<<<<
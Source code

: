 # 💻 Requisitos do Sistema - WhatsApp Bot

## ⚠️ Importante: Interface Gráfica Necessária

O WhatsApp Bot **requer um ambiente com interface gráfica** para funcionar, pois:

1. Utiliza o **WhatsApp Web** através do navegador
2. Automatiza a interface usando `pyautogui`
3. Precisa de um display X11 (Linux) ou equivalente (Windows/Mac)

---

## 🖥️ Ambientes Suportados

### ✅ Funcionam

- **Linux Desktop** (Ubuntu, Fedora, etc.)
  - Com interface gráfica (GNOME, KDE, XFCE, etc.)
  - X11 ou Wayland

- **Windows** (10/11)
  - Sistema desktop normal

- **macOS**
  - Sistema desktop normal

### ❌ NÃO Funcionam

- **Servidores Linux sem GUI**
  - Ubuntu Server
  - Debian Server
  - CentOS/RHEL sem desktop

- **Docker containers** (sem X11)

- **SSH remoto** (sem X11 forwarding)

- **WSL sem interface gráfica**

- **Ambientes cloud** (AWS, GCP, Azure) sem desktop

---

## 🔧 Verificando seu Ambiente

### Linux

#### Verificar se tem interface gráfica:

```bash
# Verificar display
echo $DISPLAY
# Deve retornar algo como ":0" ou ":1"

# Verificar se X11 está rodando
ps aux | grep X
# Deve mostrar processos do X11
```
>>>>
<<<<
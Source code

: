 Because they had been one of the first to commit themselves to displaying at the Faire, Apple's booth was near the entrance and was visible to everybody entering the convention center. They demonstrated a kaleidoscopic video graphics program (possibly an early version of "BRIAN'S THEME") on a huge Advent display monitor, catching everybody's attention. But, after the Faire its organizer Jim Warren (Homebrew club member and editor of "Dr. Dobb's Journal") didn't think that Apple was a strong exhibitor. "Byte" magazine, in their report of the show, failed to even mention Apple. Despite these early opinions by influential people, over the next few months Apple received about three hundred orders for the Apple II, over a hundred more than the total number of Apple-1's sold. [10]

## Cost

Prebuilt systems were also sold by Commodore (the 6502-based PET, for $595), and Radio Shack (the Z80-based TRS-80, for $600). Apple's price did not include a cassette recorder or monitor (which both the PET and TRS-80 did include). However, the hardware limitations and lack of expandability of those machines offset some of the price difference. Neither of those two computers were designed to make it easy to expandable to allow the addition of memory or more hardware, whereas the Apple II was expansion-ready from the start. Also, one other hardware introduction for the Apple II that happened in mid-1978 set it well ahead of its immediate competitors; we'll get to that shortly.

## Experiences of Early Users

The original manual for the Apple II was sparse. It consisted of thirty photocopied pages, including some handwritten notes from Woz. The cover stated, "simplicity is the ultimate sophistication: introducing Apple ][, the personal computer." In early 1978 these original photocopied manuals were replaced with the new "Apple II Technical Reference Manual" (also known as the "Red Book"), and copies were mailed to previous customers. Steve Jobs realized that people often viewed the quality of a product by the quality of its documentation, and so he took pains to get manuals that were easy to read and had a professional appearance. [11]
>>>>
Every line in the data above that contains "Linux" needs to be copied.

3. Precisa de um display X11 (Linux) ou equivalente (Windows/Mac)
- **Linux Desktop** (Ubuntu, Fedora, etc.)
- **Servidores Linux sem GUI**
### Linux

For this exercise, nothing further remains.